Exercise
Locate each line below that includes "const" and reproduce it.

Material for this exercise
━━━━━━━━

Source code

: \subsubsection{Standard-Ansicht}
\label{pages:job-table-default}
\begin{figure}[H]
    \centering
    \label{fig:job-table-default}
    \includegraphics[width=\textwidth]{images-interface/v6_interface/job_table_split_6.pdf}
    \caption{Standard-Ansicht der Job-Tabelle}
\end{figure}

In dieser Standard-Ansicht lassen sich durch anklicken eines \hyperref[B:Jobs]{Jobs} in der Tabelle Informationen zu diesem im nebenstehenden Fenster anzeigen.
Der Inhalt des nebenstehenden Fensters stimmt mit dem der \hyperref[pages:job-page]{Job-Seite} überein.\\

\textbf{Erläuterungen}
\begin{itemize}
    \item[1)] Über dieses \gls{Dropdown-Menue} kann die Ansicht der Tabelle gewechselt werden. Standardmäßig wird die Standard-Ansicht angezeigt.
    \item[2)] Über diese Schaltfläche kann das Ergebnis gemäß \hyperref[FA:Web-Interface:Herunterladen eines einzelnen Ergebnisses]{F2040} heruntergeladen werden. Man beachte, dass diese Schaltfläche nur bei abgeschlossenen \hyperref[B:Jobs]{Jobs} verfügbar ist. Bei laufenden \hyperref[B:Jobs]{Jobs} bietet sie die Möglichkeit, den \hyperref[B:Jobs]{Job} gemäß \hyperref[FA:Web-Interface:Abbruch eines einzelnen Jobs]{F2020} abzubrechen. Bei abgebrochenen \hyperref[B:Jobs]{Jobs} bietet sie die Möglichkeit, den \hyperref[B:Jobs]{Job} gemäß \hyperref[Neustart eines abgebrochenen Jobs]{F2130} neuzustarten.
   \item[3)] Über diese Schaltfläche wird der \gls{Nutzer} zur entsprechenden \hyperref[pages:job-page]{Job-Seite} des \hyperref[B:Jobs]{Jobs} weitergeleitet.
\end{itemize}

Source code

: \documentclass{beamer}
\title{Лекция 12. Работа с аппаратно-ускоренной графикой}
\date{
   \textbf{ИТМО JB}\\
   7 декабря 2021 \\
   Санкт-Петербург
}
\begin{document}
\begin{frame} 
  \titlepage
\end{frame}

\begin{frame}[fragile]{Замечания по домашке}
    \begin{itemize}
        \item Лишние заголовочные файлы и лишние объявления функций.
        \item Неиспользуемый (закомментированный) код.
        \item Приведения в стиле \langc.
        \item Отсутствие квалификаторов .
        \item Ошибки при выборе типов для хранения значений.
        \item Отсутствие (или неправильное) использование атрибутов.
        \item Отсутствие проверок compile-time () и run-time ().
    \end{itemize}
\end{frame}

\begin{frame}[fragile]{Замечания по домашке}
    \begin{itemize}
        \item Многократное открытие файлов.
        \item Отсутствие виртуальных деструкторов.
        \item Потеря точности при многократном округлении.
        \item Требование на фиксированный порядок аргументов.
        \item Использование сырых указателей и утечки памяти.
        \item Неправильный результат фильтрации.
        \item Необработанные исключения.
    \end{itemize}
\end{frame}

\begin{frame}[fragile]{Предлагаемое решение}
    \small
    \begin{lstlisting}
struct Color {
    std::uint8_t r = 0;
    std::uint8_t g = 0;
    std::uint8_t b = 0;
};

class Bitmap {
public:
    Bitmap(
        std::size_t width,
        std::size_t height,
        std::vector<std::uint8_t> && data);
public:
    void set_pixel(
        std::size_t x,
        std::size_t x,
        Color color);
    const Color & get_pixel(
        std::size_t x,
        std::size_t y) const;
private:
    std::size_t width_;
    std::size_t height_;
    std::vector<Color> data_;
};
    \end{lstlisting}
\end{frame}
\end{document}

━━━━━━━━

Reply to the exercise
    const Color & get_pixel(
        std::size_t y) const;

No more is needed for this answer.